To take just one example of an adverse market while showing my age-the S&L "crisis" was only minor if you lived somewhere other than CA/FL/AZ/TX/New England, but there was fallout to some degree in many other places. I concede it wasn't "national" like the 2008-10 bust, but for the people in those markets it was painful. Should have seen the discounts to book/invested $$ when I helped liquidate failed institutions in the early 90's. In addition to the homeowners stuck, unable to sell at any price in those markets at that time. As late as the mid-90's owners in many areas of SoCal were selling at a discount from what they paid 5-6 years earlier. Another factor in SoCal and NE was the decline in defense spending after the USSR collapsed. More than one thing can happen at once.
One can believe it won't happen, or to me, or it won't be meaningful, but I've seen all those first-hand.
Another rhetorical question-Have you gamed out what could go wrong with your forecast? What is the impact if one or more of the "nope" turn to "yes"?
You're betting your money, not mine. I've seen too much go too wrong to play at this point.
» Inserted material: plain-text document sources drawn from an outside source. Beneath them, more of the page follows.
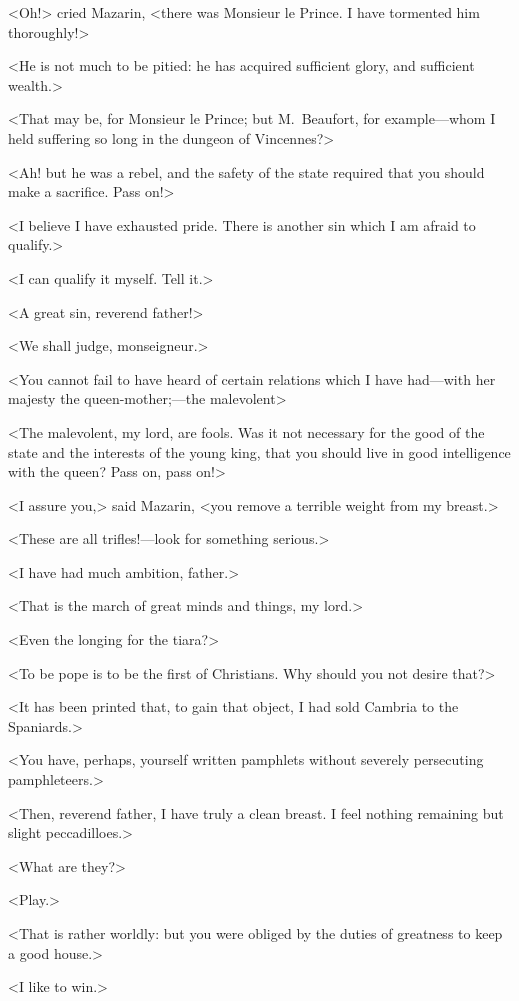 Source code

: <Oh!> cried Mazarin, <there was Monsieur le Prince. I have tormented him thoroughly!>

<He is not much to be pitied: he has acquired sufficient glory, and sufficient wealth.>

<That may be, for Monsieur le Prince; but M.~Beaufort, for example—whom I held suffering so long in the dungeon of Vincennes?>

<Ah! but he was a rebel, and the safety of the state required that you should make a sacrifice. Pass on!>

<I believe I have exhausted pride. There is another sin which I am afraid to qualify.>

<I can qualify it myself. Tell it.>

<A great sin, reverend father!>

<We shall judge, monseigneur.>

<You cannot fail to have heard of certain relations which I have had—with her majesty the queen-mother;—the malevolent\longdash>

<The malevolent, my lord, are fools. Was it not necessary for the good of the state and the interests of the young king, that you should live in good intelligence with the queen? Pass on, pass on!>

<I assure you,> said Mazarin, <you remove a terrible weight from my breast.>

<These are all trifles!—look for something serious.>

<I have had much ambition, father.>

<That is the march of great minds and things, my lord.>

<Even the longing for the tiara?>

<To be pope is to be the first of Christians. Why should you not desire that?>

<It has been printed that, to gain that object, I had sold Cambria to the Spaniards.>

<You have, perhaps, yourself written pamphlets without severely persecuting pamphleteers.>

<Then, reverend father, I have truly a clean breast. I feel nothing remaining but slight peccadilloes.>

<What are they?>

<Play.>

<That is rather worldly: but you were obliged by the duties of greatness to keep a good house.>

<I like to win.>

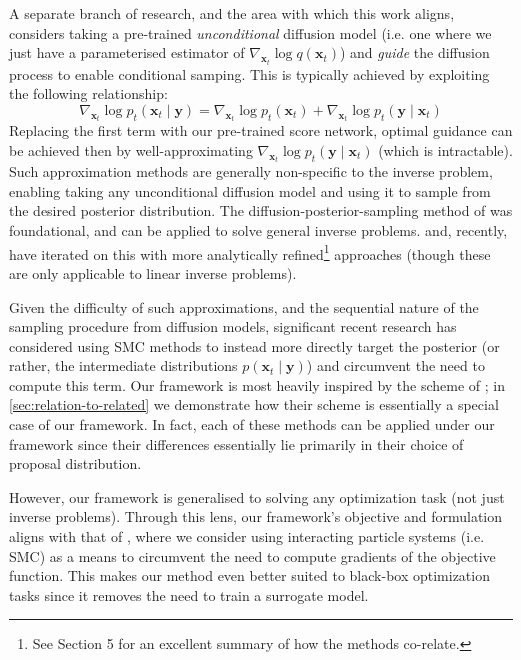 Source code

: A separate branch of research, and the area with which this work aligns, considers taking a pre-trained
\emph{unconditional} diffusion model (i.e. one where we just have a parameterised estimator of
$\nabla_{\mathbf{x}_t}\log q(\mathbf{x}_t)$) and \emph{guide} the diffusion process to enable
conditional samping. This is typically achieved by exploiting the following relationship:
\begin{equation}
    \nabla_{\mathbf{x}_t} \log p_t(\mathbf{x}_t \mid \mathbf{y}) = \nabla_{\mathbf{x}_t} \log p_t(\mathbf{x}_t) + \nabla_{\mathbf{x}_t}\log p_t(\mathbf{y} \mid \mathbf{x}_t) \label{eq:cond-score}
\end{equation}
Replacing the first term with our pre-trained score network, optimal guidance can be achieved then
by well-approximating $\nabla_{\mathbf{x}_t}\log p_t(\mathbf{y} \mid \mathbf{x}_t)$ (which is
intractable). Such approximation methods are generally non-specific to the inverse problem, enabling
taking any unconditional diffusion model and using it to sample from the desired posterior
distribution. The diffusion-posterior-sampling method of
\textcite{chungDiffusionPosteriorSampling2022} was foundational, and can be applied to solve general
inverse problems. \textcite{song2023pseudoinverseguided} and, recently,
\textcite{boysTweedieMomentProjected2023} have iterated on this with more analytically
refined\footnote{See \cite{boysTweedieMomentProjected2023} Section 5 for an excellent summary
of how the methods co-relate.}
approaches (though these are only applicable to linear inverse problems).

Given the difficulty of such approximations, and the sequential nature of the sampling procedure
from diffusion models, significant recent research
\parencite{cardosoMonteCarloGuided2023,trippeDiffusionProbabilisticModeling2023,
wuPracticalAsymptoticallyExact2023,douDiffusionPosteriorSampling2023,
janatiDivideandConquerPosteriorSampling2024} has considered using SMC methods to instead more
directly target the posterior (or rather, the intermediate distributions
$p(\mathbf{x}_t \mid \mathbf{y})$) and circumvent the need to compute this term. Our framework is
most heavily inspired by the scheme of \textcite{cardosoMonteCarloGuided2023}; in
\ref{sec:relation-to-related} we demonstrate how their scheme is essentially a special case of our
framework. In fact, each of these methods can be applied under our framework since their differences
essentially lie primarily in their choice of proposal distribution.

However, our framework is generalised to solving any optimization task (not just inverse problems).
Through this lens, our framework's objective and formulation aligns with that of
\cite{kongDiffusionModelsConstrained2024}, where we consider using interacting particle systems
(i.e. SMC) as a means to circumvent the need to compute gradients of the objective function. This
makes our method even better suited to black-box optimization tasks since it removes the need to
train a surrogate model.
Just hoping the market hasn't completely collapsed and there are still buyers when it's time for me to sell in a few years. Good luck, hope it works out for you as confidently predict.
I'm 40 and lost my first $20k I saved (and then some) to a townhome I bought in 2005 that I sold in 2009. And the S&L crisis was fairly minor to housing even in the areas you mentioned. Yes a 5% drop in price stinks, but not a big deal unless you just bought and had to sell immediately, which given the average age of living in one place is 13 years, is not common.
As I've already said, I don't want prices to keep rising. My main focus on real estate is
cash yields. Rents are insanely sticky so if housing prices tank and rents are stable, I will back up the truck and live a wonderful early retirement. So what will I do if prices drop? The answer is BUY-BUY-BUY
Second, I've thought about this and done more analysis than probably 50 typical Americans combined. Nothing is indicating prices will drop.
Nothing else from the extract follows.